Cardinal cambió de tema.

—Ninguno de estos casos ha sido aclarado —se dirigió a Delorme—. Dividámonos la pila en dos y repasémoslos tan rápido como podamos. Hagamos como si acabaran de dejarlos encima de los escritorios. Me da la impresión de que nadie se ha detenido a mirarlos.

—Te he oído —gritó McLeod desde el otro extremo de la sala No necesito que mis supuestos compañeros de armas…, ¡huy!, per done usted, mis supuestos compañeros y compañeras de armas me vengan con indirectas. Me gustaría veros buscando adolescentes desaparecidos cuando Su Majestad el juez Lucien P. (P de pollatriste) Thibeault se haga con vuestras vidas. Thibeault se siente personalmente responsable de la asesoría legal de la firma Capullos Corriveau y Hnos.

—No me refería a ti, McLeod. Cuanto más viejo te pones, más paranoico te vuelves.

—¡Mira quién habla! John Cardinal, alias el Resucitado. ¿Precisamente tú me pides que no me ponga paranoico? Más me vale ponerme paranoico de verdad. Mientras tanto, el juez Lucien S. (S de soplapollas) Thibeault se me aparece hasta en sueños vociferando sobre las concatenaciones de pruebas y el palo del que salen esas puñeteras astillas. Me cago en estos franchutes que siempre van juntitos, cogidos de la mano.

—Cierra el pico, McLeod.

Delorme no era una mujer corpulenta pero tenía una mirada que helaba la sangre.

—Hablaré tanto como me apetezca, no necesito tu permiso. Mi madre era francófona, con la única diferencia de que no era una separatista de puertas para adentro como tú.

—¡Oh, vamos!

—Déjalo ya —dijo Cardinal a Delorme—. Mejor no hablar de política con él.

—Todo lo que dije fue que los Quebecois tienen razones legítimas por las que quejarse. ¿De qué diablos está hablando este imbécil?

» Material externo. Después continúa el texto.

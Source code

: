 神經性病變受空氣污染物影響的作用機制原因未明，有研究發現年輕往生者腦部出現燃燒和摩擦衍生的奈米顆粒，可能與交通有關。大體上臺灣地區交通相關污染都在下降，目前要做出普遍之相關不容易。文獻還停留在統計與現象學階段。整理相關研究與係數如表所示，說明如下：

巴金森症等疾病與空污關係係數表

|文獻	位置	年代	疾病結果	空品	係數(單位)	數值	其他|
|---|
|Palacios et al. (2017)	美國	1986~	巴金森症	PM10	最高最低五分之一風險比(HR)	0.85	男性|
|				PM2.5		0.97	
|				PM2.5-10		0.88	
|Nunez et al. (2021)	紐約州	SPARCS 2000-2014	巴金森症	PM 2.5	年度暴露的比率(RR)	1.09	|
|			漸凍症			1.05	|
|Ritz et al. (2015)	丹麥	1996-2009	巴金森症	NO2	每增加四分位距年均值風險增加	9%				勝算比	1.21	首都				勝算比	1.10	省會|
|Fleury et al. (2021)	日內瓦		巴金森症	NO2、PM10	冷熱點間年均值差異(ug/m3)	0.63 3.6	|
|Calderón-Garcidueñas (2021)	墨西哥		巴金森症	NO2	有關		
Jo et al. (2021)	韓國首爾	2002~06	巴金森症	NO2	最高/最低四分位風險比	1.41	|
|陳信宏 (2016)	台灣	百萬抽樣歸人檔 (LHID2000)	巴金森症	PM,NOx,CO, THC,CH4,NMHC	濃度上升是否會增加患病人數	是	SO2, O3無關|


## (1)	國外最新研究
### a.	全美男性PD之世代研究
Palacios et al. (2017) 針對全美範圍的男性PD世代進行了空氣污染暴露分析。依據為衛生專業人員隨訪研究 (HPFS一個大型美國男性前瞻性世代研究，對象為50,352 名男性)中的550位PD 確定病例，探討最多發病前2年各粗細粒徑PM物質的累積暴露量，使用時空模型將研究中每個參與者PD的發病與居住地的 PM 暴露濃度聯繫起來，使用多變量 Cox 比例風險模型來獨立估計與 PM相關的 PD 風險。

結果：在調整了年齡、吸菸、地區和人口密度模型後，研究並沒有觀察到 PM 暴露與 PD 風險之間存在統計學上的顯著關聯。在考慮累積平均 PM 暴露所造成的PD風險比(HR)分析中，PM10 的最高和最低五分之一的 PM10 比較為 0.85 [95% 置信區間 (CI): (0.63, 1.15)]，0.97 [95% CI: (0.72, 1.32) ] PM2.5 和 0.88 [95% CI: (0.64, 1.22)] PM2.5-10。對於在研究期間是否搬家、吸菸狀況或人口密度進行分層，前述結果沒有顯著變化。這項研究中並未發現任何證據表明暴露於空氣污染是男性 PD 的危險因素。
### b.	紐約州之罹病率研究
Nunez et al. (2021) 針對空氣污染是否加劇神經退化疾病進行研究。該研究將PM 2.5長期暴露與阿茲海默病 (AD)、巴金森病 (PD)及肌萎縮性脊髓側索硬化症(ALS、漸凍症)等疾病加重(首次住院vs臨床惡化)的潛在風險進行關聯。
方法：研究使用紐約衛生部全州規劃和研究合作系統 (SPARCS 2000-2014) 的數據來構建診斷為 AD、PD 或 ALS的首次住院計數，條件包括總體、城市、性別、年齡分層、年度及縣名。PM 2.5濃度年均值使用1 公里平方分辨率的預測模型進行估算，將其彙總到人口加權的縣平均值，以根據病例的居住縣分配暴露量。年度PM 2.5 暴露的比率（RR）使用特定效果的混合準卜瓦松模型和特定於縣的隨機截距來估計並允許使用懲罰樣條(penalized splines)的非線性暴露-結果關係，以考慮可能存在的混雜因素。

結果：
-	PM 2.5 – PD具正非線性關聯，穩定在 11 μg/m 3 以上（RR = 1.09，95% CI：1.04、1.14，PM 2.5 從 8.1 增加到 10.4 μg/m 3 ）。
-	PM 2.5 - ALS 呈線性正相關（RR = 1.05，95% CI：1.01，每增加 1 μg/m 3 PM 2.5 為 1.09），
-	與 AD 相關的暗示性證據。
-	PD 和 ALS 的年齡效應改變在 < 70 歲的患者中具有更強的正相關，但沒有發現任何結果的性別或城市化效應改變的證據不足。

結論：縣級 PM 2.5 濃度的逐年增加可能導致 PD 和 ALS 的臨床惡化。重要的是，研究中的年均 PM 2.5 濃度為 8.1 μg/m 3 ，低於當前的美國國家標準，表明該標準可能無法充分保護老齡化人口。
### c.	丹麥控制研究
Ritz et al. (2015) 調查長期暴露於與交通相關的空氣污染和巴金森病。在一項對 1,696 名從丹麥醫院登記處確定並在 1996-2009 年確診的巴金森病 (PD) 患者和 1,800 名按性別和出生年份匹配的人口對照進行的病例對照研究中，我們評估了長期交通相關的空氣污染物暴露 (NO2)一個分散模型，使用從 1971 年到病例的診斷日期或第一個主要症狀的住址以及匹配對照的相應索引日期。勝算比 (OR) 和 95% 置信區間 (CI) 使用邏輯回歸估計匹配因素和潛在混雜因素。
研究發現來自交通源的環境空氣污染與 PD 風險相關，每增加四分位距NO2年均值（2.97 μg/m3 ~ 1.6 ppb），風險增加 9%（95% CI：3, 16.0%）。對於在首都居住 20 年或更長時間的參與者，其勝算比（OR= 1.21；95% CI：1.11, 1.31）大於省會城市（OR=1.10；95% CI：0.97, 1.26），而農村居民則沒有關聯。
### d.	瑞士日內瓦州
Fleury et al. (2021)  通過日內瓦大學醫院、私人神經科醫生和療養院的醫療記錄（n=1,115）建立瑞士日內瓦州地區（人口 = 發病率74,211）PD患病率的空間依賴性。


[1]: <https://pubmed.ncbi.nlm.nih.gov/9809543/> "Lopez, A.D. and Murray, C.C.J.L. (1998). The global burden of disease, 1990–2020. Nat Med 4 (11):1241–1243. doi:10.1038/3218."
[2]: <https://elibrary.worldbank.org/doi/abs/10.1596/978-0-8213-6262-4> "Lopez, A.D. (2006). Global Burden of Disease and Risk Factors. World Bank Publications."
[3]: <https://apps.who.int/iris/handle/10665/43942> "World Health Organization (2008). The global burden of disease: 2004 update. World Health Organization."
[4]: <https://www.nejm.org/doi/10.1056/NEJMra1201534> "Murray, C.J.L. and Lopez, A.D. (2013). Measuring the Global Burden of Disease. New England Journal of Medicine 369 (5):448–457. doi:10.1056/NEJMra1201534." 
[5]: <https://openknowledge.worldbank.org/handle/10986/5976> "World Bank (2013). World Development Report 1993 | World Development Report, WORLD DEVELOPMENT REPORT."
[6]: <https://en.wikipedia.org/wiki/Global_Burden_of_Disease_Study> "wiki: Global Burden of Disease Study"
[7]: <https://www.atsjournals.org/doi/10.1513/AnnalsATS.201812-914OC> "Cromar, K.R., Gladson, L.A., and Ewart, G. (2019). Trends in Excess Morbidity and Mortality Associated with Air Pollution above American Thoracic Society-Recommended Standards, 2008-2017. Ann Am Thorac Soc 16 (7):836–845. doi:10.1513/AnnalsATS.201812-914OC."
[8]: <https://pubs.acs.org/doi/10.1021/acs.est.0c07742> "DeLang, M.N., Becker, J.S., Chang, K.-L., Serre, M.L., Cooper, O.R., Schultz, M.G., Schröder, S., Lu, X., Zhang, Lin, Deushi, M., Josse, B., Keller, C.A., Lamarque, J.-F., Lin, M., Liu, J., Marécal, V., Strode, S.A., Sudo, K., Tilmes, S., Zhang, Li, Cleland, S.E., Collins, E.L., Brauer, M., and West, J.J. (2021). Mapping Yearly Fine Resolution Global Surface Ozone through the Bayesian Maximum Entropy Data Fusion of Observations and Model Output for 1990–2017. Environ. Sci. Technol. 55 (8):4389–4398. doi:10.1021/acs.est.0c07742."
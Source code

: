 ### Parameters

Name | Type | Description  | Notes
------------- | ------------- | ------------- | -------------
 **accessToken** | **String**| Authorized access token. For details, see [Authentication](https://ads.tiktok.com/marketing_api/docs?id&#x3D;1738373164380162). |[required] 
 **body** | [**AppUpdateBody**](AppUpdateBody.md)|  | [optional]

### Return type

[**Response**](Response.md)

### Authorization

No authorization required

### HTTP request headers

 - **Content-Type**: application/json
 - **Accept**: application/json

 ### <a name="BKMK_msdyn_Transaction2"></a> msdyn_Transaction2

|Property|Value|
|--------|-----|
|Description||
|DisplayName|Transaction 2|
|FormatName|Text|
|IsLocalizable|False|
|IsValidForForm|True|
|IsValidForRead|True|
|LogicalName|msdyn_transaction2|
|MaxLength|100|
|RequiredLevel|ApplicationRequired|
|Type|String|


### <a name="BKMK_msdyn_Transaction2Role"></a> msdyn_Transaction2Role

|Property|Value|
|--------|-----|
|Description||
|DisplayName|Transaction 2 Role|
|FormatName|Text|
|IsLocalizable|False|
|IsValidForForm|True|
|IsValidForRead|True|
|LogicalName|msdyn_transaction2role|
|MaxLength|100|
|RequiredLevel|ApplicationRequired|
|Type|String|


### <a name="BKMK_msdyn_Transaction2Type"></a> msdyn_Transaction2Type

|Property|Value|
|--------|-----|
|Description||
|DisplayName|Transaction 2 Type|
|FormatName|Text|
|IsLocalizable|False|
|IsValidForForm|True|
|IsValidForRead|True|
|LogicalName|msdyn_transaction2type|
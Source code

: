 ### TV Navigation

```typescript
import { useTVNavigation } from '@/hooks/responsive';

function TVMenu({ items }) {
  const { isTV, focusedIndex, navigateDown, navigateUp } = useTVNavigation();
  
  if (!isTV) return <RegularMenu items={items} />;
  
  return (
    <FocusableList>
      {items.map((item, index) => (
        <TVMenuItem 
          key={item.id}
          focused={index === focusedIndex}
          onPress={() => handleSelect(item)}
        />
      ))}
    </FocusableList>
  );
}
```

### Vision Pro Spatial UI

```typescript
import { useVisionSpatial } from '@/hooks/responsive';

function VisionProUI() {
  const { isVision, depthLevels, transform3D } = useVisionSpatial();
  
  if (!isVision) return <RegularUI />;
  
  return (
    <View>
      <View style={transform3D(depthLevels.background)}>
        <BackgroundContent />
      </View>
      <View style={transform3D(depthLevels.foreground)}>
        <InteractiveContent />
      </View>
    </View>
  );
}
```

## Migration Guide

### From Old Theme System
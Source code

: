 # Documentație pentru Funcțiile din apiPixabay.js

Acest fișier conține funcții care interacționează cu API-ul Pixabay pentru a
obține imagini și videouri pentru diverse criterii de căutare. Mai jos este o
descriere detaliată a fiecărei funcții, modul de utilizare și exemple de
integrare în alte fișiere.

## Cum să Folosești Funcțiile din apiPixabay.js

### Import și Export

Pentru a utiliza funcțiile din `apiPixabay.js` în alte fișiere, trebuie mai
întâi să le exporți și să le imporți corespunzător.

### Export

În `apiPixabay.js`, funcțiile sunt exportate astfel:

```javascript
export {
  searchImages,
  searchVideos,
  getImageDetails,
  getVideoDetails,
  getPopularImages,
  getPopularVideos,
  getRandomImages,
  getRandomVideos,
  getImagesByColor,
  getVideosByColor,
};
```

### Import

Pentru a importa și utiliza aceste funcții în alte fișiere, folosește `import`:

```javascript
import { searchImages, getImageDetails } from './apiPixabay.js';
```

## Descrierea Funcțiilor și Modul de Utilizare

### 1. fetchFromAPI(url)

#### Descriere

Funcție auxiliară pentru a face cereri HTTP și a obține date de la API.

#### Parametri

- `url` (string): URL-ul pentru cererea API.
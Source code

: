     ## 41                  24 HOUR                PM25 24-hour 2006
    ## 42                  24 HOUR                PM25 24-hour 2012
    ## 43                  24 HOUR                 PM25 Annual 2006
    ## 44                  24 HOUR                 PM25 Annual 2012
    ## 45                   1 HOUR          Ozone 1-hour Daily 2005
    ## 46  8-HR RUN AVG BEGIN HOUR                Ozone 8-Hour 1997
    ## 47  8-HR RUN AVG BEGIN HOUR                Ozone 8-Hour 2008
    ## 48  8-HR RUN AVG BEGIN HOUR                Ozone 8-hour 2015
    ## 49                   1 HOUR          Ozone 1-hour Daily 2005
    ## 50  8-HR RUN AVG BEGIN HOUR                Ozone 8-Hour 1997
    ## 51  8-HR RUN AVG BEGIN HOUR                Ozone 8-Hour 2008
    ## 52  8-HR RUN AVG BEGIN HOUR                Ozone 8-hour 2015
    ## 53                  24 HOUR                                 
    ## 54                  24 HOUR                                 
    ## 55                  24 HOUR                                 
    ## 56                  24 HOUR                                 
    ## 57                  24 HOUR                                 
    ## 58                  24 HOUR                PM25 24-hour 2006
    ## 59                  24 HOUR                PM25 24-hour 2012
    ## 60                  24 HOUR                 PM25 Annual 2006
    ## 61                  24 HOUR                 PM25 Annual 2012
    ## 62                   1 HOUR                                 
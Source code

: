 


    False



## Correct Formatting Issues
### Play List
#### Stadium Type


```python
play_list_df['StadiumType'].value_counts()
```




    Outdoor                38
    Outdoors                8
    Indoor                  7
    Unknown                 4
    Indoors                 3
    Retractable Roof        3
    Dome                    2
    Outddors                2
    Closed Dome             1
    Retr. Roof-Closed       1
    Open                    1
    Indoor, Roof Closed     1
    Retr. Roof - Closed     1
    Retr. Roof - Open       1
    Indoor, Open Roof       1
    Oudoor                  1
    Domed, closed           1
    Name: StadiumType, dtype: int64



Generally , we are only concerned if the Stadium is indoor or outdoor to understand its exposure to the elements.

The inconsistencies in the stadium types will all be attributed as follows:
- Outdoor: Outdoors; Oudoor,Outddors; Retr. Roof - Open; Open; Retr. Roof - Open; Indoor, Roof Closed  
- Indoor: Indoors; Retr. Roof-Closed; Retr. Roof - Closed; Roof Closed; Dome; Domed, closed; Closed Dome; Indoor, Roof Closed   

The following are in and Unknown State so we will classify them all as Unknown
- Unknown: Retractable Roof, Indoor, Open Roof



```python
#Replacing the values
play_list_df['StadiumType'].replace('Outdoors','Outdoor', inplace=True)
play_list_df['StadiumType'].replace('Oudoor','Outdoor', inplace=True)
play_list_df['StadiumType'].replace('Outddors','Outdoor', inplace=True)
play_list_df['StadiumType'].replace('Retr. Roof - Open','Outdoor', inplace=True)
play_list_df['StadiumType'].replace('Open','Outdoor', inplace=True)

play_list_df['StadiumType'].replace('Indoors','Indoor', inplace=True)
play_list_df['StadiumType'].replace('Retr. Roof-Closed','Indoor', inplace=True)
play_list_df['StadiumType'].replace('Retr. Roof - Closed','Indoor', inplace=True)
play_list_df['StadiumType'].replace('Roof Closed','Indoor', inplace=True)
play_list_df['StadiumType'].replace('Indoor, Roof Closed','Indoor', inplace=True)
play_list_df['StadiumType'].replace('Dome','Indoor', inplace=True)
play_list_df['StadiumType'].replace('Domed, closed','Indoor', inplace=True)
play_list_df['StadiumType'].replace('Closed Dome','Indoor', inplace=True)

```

—¿Podemos ahorrarnos la discusión, por favor?

Mientras McLeod murmuraba algo acerca de sus suplementos, Cardinal y Delorme separaron tres casos en menos de una hora. Utilizaron el sencillo método de contrastar el informe inicial y los telefaxes de seguimiento, que solían incluir un fax final que confirmaba que el desaparecido había regresando al hogar. Los restantes los colocaron por (orden de prioridad. Dos de los informes escogidos habían sido distribuidos por todo el país, lo que significaba que no había razón para afirmar que aquellos individuos —uno proveniente de Terranova y el otro de la isla Príncipe Eduardo— hubiesen pisado siquiera Algonquin Bay.

—Esta de aquí parece interesante —comentó Delorme levantando el facsímil de una fotografía—. Tiene dieciocho pero parece de trece. Metro cincuenta de estatura, cuarenta y cinco kilos de peso. Pero a ésta la vieron en la estación de autobuses.

—No la guardes —le advirtió Cardinal mientras atendía el teléfono—. Brigada de Investigaciones Criminales, Cardinal al habla.

—Soy Len Weisman. Y sí, también hoy, domingo, me lo paso en el depósito de cadáveres. ¿Que por qué? Porque un detective de sexo femenino casi me vuelve loco. Por lo visto no se ha dado cuenta de que Toronto no es una ciudad de juguete como la vuestra. ¿Esa mujer es consciente de cuántos casos nos caen al día o de la presión a la que estamos sometidos?

—La víctima tenía trece años, Len. No era más que una niña.

—Ésa es la única razón por la que estás hablando conmigo. Simplemente, procura decirle a tu subalterna que la próxima vez tendrá que ponerse a la cola como todo el mundo. ¿Te han llamado los del laboratorio?

—No, sólo los de odontología, y de eso hace ya varios días.

—Pues ellos tienen algo que te va a interesar, parecía que se la iban a quedar para siempre.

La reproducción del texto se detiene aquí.